Supervisory control and data acquisition (SCADA) process control systems are at the heart of much of society’s critical infrastructure. SCADA systems monitor and control telecommunications, water and waste control, energy, and transportation, among other industries and utilities. SCADA devices use local area network (LAN), wide area network (WAN), and wireless communications infrastructures for monitoring and control purposes. These systems can be very complex. The systems are used for everything from monitoring the temperature in a room within an electrical substation to monitoring all of the activity in a waste management plant. Access controls to these devices are critical.
A SCADA system includes hardware, controllers, networks, user interfaces, software, and communications equipment, used together to monitor and manage utilities. SCADA systems have monitors both in close proximity to the control center and offsite.
SCADA systems have the ability to monitor and control utility systems in real time. The monitoring provides readings from meters and sensors to a central facility through devices called remote terminal units (RTUs) to the user interface at regular intervals. The operator at the central facility is able to interact with the SCADA system to modify or override settings as necessary.
This interface, called a human machine interface (HMI), is where the operator views the data that are received and processed. The HMI is connected to a database that gathers information from the RTUs. Programmable logic controllers (PLCs) are also connected to this system. PLCs are designed to generate graphs on logistical information and trends. They also provide access to troubleshooting guides. These devices allow SCADA operators to efficiently monitor and manage the infrastructure.
SCADA systems are a point of risk for the utilities that use them. These systems were often designed with the assumption that they would not be connected to outside networks. They were also designed with misplaced faith in the practice of security through obscurity. The designers of SCADA systems also relied on logical security and did not consider physical security. This has resulted in a critical system that is inherently insecure.
The ISA Security Compliance Institute (ISCI) publishes industry standard guidelines that may be used to certify secure SCADA devices. Devices meeting the ISCI requirements may be awarded the ISASecure Certified Device designation. It is imperative that organizations understand the limitations of SCADA system security. You must physically secure devices and WANs. Strong access controls, such as the following, in both the physical and logical realm are necessary:
Following these practices will make SCADA systems more secure and lessen the risk of a security breach.
It is imperative to conduct a threat and vulnerability assessment of critical infrastructures. Some of the more difficult to handle are those threats and vulnerabilities related to interdependencies and interoperability of the various systems. Understanding these interdependencies is essential to securing the most critical systems. Identifying single-point vulnerabilities is also essential to risk mitigation.
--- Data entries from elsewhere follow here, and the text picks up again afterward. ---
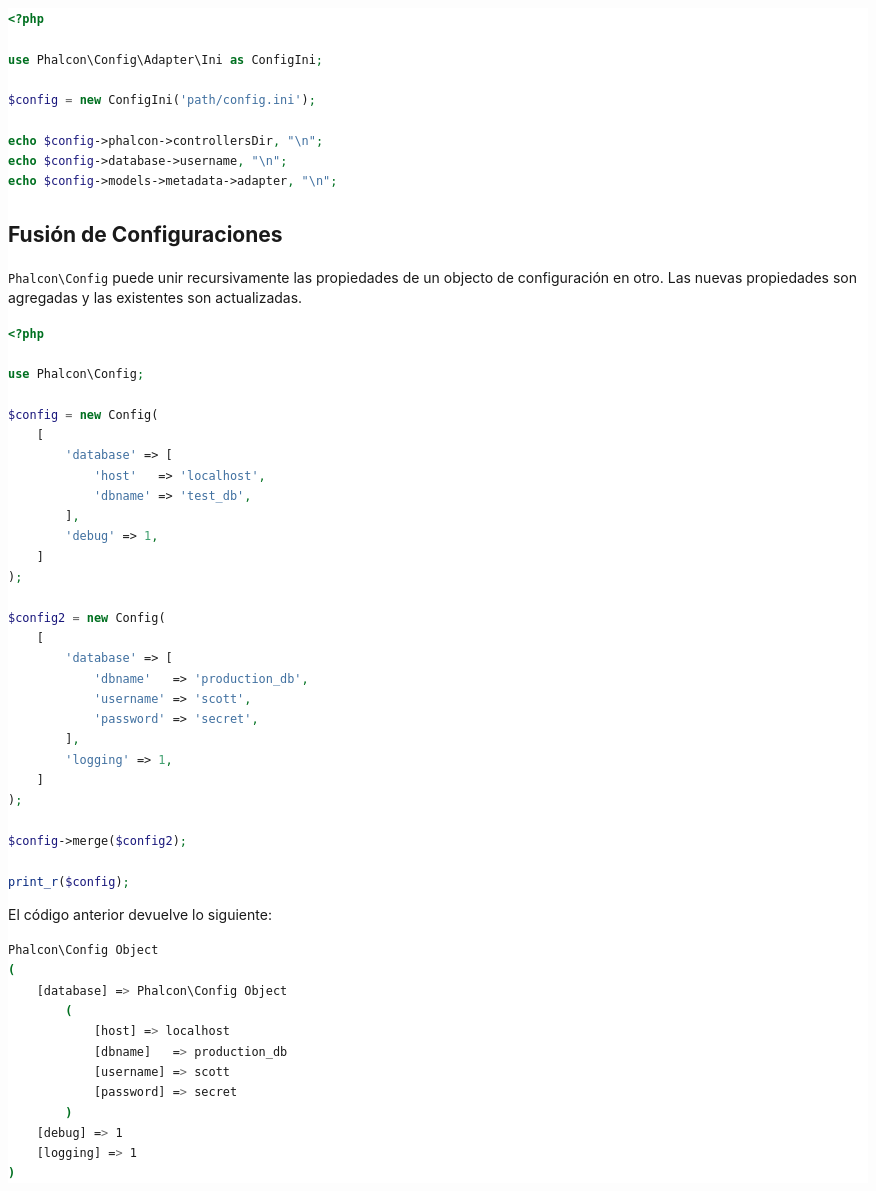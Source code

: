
 ```php
<?php

use Phalcon\Config\Adapter\Ini as ConfigIni;

$config = new ConfigIni('path/config.ini');

echo $config->phalcon->controllersDir, "\n";
echo $config->database->username, "\n";
echo $config->models->metadata->adapter, "\n";
```

<a name='merging'></a>

## Fusión de Configuraciones

`Phalcon\Config` puede unir recursivamente las propiedades de un objecto de configuración en otro. Las nuevas propiedades son agregadas y las existentes son actualizadas.

```php
<?php

use Phalcon\Config;

$config = new Config(
    [
        'database' => [
            'host'   => 'localhost',
            'dbname' => 'test_db',
        ],
        'debug' => 1,
    ]
);

$config2 = new Config(
    [
        'database' => [
            'dbname'   => 'production_db',
            'username' => 'scott',
            'password' => 'secret',
        ],
        'logging' => 1,
    ]
);

$config->merge($config2);

print_r($config);
```

El código anterior devuelve lo siguiente:

```bash
Phalcon\Config Object
(
    [database] => Phalcon\Config Object
        (
            [host] => localhost
            [dbname]   => production_db
            [username] => scott
            [password] => secret
        )
    [debug] => 1
    [logging] => 1
)
```
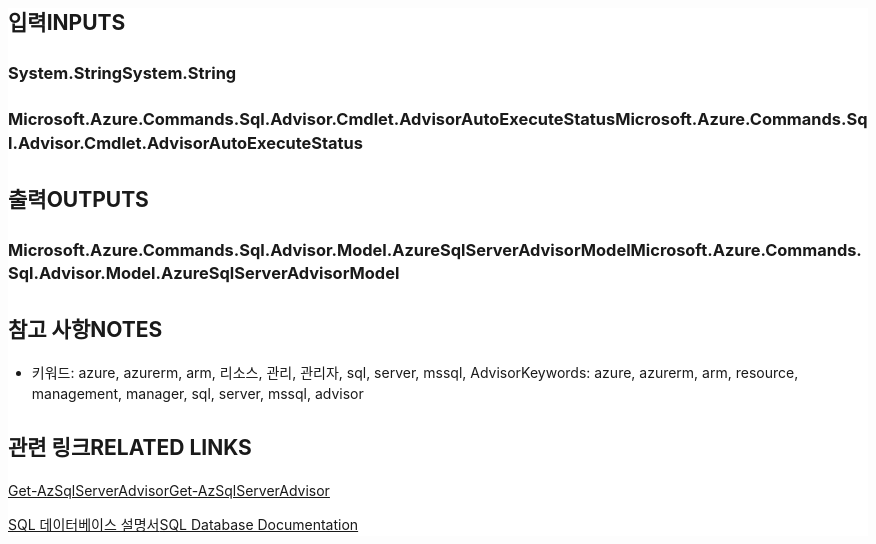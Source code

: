 ## <span data-ttu-id="36b33-133">입력</span><span class="sxs-lookup"><span data-stu-id="36b33-133">INPUTS</span></span>

### <span data-ttu-id="36b33-134">System.String</span><span class="sxs-lookup"><span data-stu-id="36b33-134">System.String</span></span>

### <span data-ttu-id="36b33-135">Microsoft.Azure.Commands.Sql.Advisor.Cmdlet.AdvisorAutoExecuteStatus</span><span class="sxs-lookup"><span data-stu-id="36b33-135">Microsoft.Azure.Commands.Sql.Advisor.Cmdlet.AdvisorAutoExecuteStatus</span></span>

## <span data-ttu-id="36b33-136">출력</span><span class="sxs-lookup"><span data-stu-id="36b33-136">OUTPUTS</span></span>

### <span data-ttu-id="36b33-137">Microsoft.Azure.Commands.Sql.Advisor.Model.AzureSqlServerAdvisorModel</span><span class="sxs-lookup"><span data-stu-id="36b33-137">Microsoft.Azure.Commands.Sql.Advisor.Model.AzureSqlServerAdvisorModel</span></span>

## <span data-ttu-id="36b33-138">참고 사항</span><span class="sxs-lookup"><span data-stu-id="36b33-138">NOTES</span></span>
* <span data-ttu-id="36b33-139">키워드: azure, azurerm, arm, 리소스, 관리, 관리자, sql, server, mssql, Advisor</span><span class="sxs-lookup"><span data-stu-id="36b33-139">Keywords: azure, azurerm, arm, resource, management, manager, sql, server, mssql, advisor</span></span>

## <span data-ttu-id="36b33-140">관련 링크</span><span class="sxs-lookup"><span data-stu-id="36b33-140">RELATED LINKS</span></span>

[<span data-ttu-id="36b33-141">Get-AzSqlServerAdvisor</span><span class="sxs-lookup"><span data-stu-id="36b33-141">Get-AzSqlServerAdvisor</span></span>](./Get-AzSqlServerAdvisor.md)

[<span data-ttu-id="36b33-142">SQL 데이터베이스 설명서</span><span class="sxs-lookup"><span data-stu-id="36b33-142">SQL Database Documentation</span></span>](https://docs.microsoft.com/azure/sql-database/)
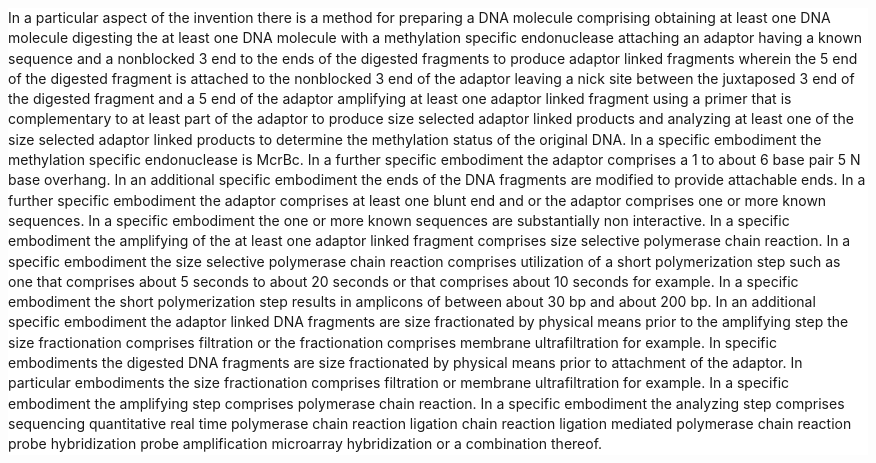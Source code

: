 In a particular aspect of the invention there is a method for preparing a DNA molecule comprising obtaining at least one DNA molecule digesting the at least one DNA molecule with a methylation specific endonuclease attaching an adaptor having a known sequence and a nonblocked 3 end to the ends of the digested fragments to produce adaptor linked fragments wherein the 5 end of the digested fragment is attached to the nonblocked 3 end of the adaptor leaving a nick site between the juxtaposed 3 end of the digested fragment and a 5 end of the adaptor amplifying at least one adaptor linked fragment using a primer that is complementary to at least part of the adaptor to produce size selected adaptor linked products and analyzing at least one of the size selected adaptor linked products to determine the methylation status of the original DNA. In a specific embodiment the methylation specific endonuclease is McrBc. In a further specific embodiment the adaptor comprises a 1 to about 6 base pair 5 N base overhang. In an additional specific embodiment the ends of the DNA fragments are modified to provide attachable ends. In a further specific embodiment the adaptor comprises at least one blunt end and or the adaptor comprises one or more known sequences. In a specific embodiment the one or more known sequences are substantially non interactive. In a specific embodiment the amplifying of the at least one adaptor linked fragment comprises size selective polymerase chain reaction. In a specific embodiment the size selective polymerase chain reaction comprises utilization of a short polymerization step such as one that comprises about 5 seconds to about 20 seconds or that comprises about 10 seconds for example. In a specific embodiment the short polymerization step results in amplicons of between about 30 bp and about 200 bp. In an additional specific embodiment the adaptor linked DNA fragments are size fractionated by physical means prior to the amplifying step the size fractionation comprises filtration or the fractionation comprises membrane ultrafiltration for example. In specific embodiments the digested DNA fragments are size fractionated by physical means prior to attachment of the adaptor. In particular embodiments the size fractionation comprises filtration or membrane ultrafiltration for example. In a specific embodiment the amplifying step comprises polymerase chain reaction. In a specific embodiment the analyzing step comprises sequencing quantitative real time polymerase chain reaction ligation chain reaction ligation mediated polymerase chain reaction probe hybridization probe amplification microarray hybridization or a combination thereof.
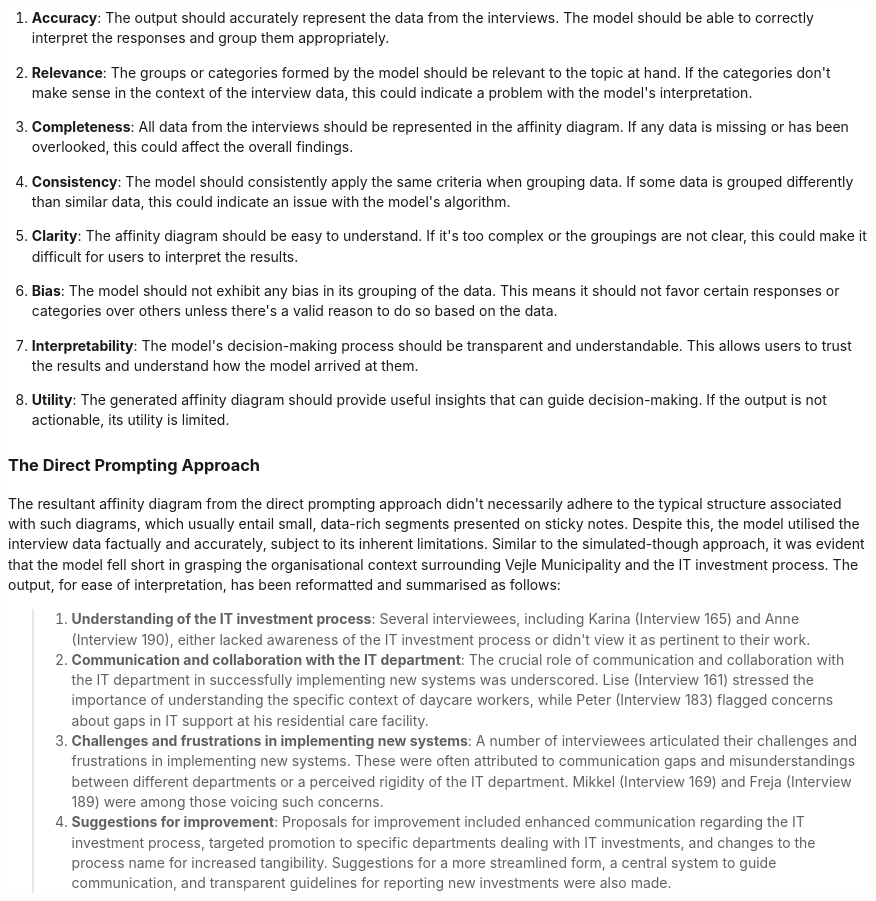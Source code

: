 1.  **Accuracy**: The output should accurately represent the data from the interviews. The model should be able to correctly interpret the responses and group them appropriately.
    
2.  **Relevance**: The groups or categories formed by the model should be relevant to the topic at hand. If the categories don't make sense in the context of the interview data, this could indicate a problem with the model's interpretation.
    
3.  **Completeness**: All data from the interviews should be represented in the affinity diagram. If any data is missing or has been overlooked, this could affect the overall findings.
    
4.  **Consistency**: The model should consistently apply the same criteria when grouping data. If some data is grouped differently than similar data, this could indicate an issue with the model's algorithm.
    
5.  **Clarity**: The affinity diagram should be easy to understand. If it's too complex or the groupings are not clear, this could make it difficult for users to interpret the results.
    
6.  **Bias**: The model should not exhibit any bias in its grouping of the data. This means it should not favor certain responses or categories over others unless there's a valid reason to do so based on the data.
    
7.  **Interpretability**: The model's decision-making process should be transparent and understandable. This allows users to trust the results and understand how the model arrived at them.
    
8.  **Utility**: The generated affinity diagram should provide useful insights that can guide decision-making. If the output is not actionable, its utility is limited.

### The Direct Prompting Approach

The resultant affinity diagram from the direct prompting approach didn't necessarily adhere to the typical structure associated with such diagrams, which usually entail small, data-rich segments presented on sticky notes. Despite this, the model utilised the interview data factually and accurately, subject to its inherent limitations. Similar to the simulated-though approach, it was evident that the model fell short in grasping the organisational context surrounding Vejle Municipality and the IT investment process. The output, for ease of interpretation, has been reformatted and summarised as follows:

> 1.  **Understanding of the IT investment process**: Several interviewees, including Karina (Interview 165) and Anne (Interview 190), either lacked awareness of the IT investment process or didn't view it as pertinent to their work.
> 2.  **Communication and collaboration with the IT department**: The crucial role of communication and collaboration with the IT department in successfully implementing new systems was underscored. Lise (Interview 161) stressed the importance of understanding the specific context of daycare workers, while Peter (Interview 183) flagged concerns about gaps in IT support at his residential care facility.
> 3.  **Challenges and frustrations in implementing new systems**: A number of interviewees articulated their challenges and frustrations in implementing new systems. These were often attributed to communication gaps and misunderstandings between different departments or a perceived rigidity of the IT department. Mikkel (Interview 169) and Freja (Interview 189) were among those voicing such concerns.
> 4.  **Suggestions for improvement**: Proposals for improvement included enhanced communication regarding the IT investment process, targeted promotion to specific departments dealing with IT investments, and changes to the process name for increased tangibility. Suggestions for a more streamlined form, a central system to guide communication, and transparent guidelines for reporting new investments were also made.
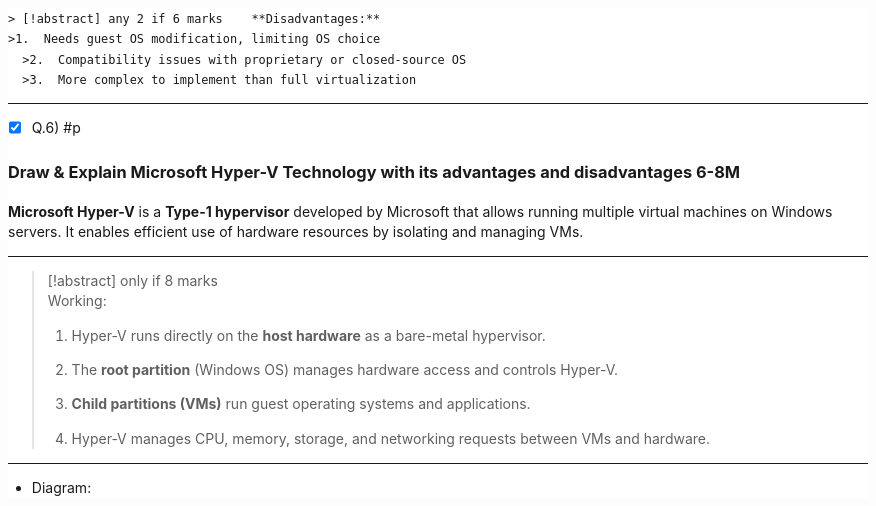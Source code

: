 
    > [!abstract] any 2 if 6 marks    **Disadvantages:**
    >1.  Needs guest OS modification, limiting OS choice
      >2.  Compatibility issues with proprietary or closed-source OS
      >3.  More complex to implement than full virtualization

***
- [x] Q.6) #p
### Draw & Explain Microsoft Hyper-V Technology with its advantages and disadvantages  **6-8M**
**Microsoft Hyper-V** is a **Type-1 hypervisor** developed by Microsoft that allows running multiple virtual machines on Windows servers. It enables efficient use of hardware resources by isolating and managing VMs.

***

> [!abstract] only if 8 marks  
> Working:
> 
> 1.  Hyper-V runs directly on the **host hardware** as a bare-metal hypervisor.
>     
> 2.  The **root partition** (Windows OS) manages hardware access and controls Hyper-V.
>     
> 3.  **Child partitions (VMs)** run guest operating systems and applications.
>     
> 4.  Hyper-V manages CPU, memory, storage, and networking requests between VMs and hardware.
>     

***

-   Diagram:  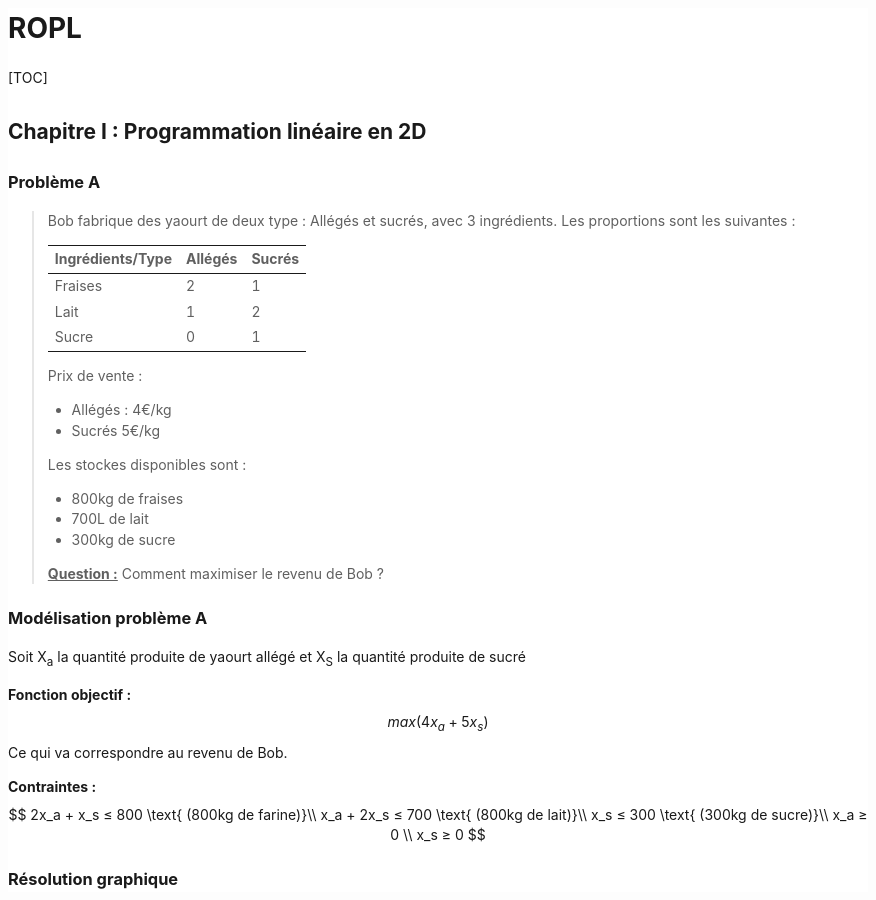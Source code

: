 # ROPL

[TOC]

## Chapitre I : Programmation linéaire en 2D

### Problème A 

> Bob fabrique des yaourt de deux type : Allégés et sucrés, avec 3 ingrédients. Les proportions sont les suivantes :
>
> | Ingrédients/Type | Allégés | Sucrés |
> | ---------------- | ------- | ------ |
> | Fraises          | 2       | 1      |
> | Lait             | 1       | 2      |
> | Sucre            | 0       | 1      |
>
> Prix de vente :
>
> - Allégés : 4€/kg
> - Sucrés 5€/kg
>
> Les stockes disponibles sont :
>
> - 800kg de fraises
> - 700L de lait
> - 300kg de sucre
>
> **<u>Question :</u>** Comment maximiser le revenu de Bob ?

### Modélisation problème A 

Soit X<sub>a</sub> la quantité produite de yaourt allégé et X<sub>S</sub> la quantité produite de sucré

**Fonction objectif :**
$$
max(4x_a + 5 x_s)
$$
Ce qui va correspondre au revenu de Bob.

**Contraintes :** 
$$
2x_a + x_s ≤ 800 \text{ (800kg de farine)}\\
x_a + 2x_s ≤ 700 \text{ (800kg de lait)}\\
x_s ≤ 300 \text{ (300kg de sucre)}\\
x_a ≥ 0 \\
x_s ≥ 0
$$

### Résolution graphique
Critical infrastructures are threatened by more than just manmade threats. Natural events can also seriously threaten critical infrastructures. Any plan developed to protect these systems must account for all threats.
One of the first steps you must take when analyzing risk and developing a mitigation plan is to identify which assets are more critical. Determining which systems rely on each other is vital. If a water treatment plant is damaged, how will that affect other services? It is essential that you identify critical points that can cause multiple systems to fail.
Redundancy for these critical systems is also vital to risk mitigation. They must be completely separate systems. Two power lines running on the same path do not achieve redundancy. One event, whether it’s natural or unnatural, could take out both systems. To mitigate risk, infrastructure design must avoid single points of failure.